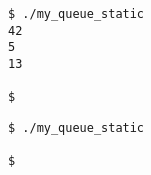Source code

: \bigskip

\lstset{language=sh}
\begin{lstlisting}[frame=single,title={Exemple d'affichage du cas normal : file contenant 42, 5, 13}]
$ ./my_queue_static
42
5
13

$
\end{lstlisting}

\bigskip

\lstset{language=sh}
\begin{lstlisting}[frame=single,title={Exemple d'affichage d'une file vide}]
$ ./my_queue_static

$
\end{lstlisting}
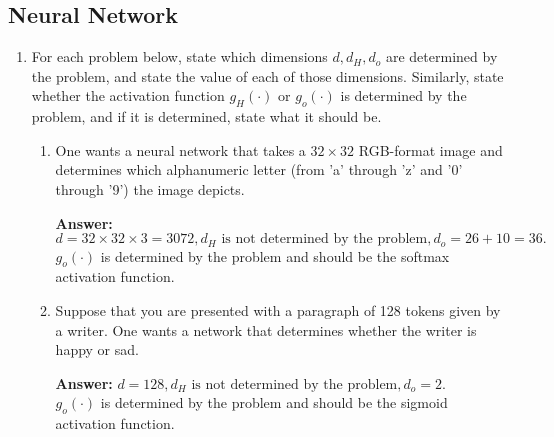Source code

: \documentclass{assignment}
\date{April 4, 2024}
\begin{document}
\begin{problem}


\section{Neural Network}

\begin{enumerate}

    \item For each problem below, state which dimensions $d, d_H, d_o$ are determined by the problem, and state the value of each of those dimensions. Similarly, state whether the activation function $g_H(\cdot)$ or $g_o(\cdot)$ is determined by the problem, and if it is determined, state what it should be.
    
    \begin{enumerate}[label=(\alph*)]

    
        \item One wants a neural network that takes a $32 \times 32$ RGB-format image and determines which alphanumeric letter (from 'a' through 'z' and '0' through '9') the image depicts.

        \color{blue}\textbf{Answer:} 
            $d = 32 \times 32 \times 3 = 3072, d_H \text{ is not determined by the problem}, d_o = 26 + 10 = 36.$\\
            $g_o(\cdot)$ is determined by the problem and should be the softmax activation function.
        \color{black}


        
        \item Suppose that you are presented with a paragraph of 128 tokens given by a writer. One wants a network that determines whether the writer is happy or sad.

        \color{blue}\textbf{Answer:} 
            $d = 128, d_H \text{ is not determined by the problem}, d_o = 2.$\\
            $g_o(\cdot)$ is determined by the problem and should be the sigmoid activation function.
        \color{black}


\end{enumerate}
\end{enumerate}
\end{problem}
\end{document}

◆ Assigned task: Exclude the pictures. Write out the remaining data exactly.

◆ Answer for this exercise:
Source code

: \bigskip

\lstset{language=sh}
\begin{lstlisting}[frame=single,title={Exemple d'affichage du cas normal : file contenant 42, 5, 13}]
$ ./my_queue_static
42
5
13

$
\end{lstlisting}

\bigskip

\lstset{language=sh}
\begin{lstlisting}[frame=single,title={Exemple d'affichage d'une file vide}]
$ ./my_queue_static

$
\end{lstlisting}
Source code

: \documentclass{assignment}
\date{April 4, 2024}
\begin{document}
\begin{problem}


\section{Neural Network}

\begin{enumerate}

    \item For each problem below, state which dimensions $d, d_H, d_o$ are determined by the problem, and state the value of each of those dimensions. Similarly, state whether the activation function $g_H(\cdot)$ or $g_o(\cdot)$ is determined by the problem, and if it is determined, state what it should be.
    
    \begin{enumerate}[label=(\alph*)]

    
        \item One wants a neural network that takes a $32 \times 32$ RGB-format image and determines which alphanumeric letter (from 'a' through 'z' and '0' through '9') the image depicts.

        \color{blue}\textbf{Answer:} 
            $d = 32 \times 32 \times 3 = 3072, d_H \text{ is not determined by the problem}, d_o = 26 + 10 = 36.$\\
            $g_o(\cdot)$ is determined by the problem and should be the softmax activation function.
        \color{black}


        
        \item Suppose that you are presented with a paragraph of 128 tokens given by a writer. One wants a network that determines whether the writer is happy or sad.

        \color{blue}\textbf{Answer:} 
            $d = 128, d_H \text{ is not determined by the problem}, d_o = 2.$\\
            $g_o(\cdot)$ is determined by the problem and should be the sigmoid activation function.
        \color{black}


\end{enumerate}
\end{enumerate}
\end{problem}
\end{document}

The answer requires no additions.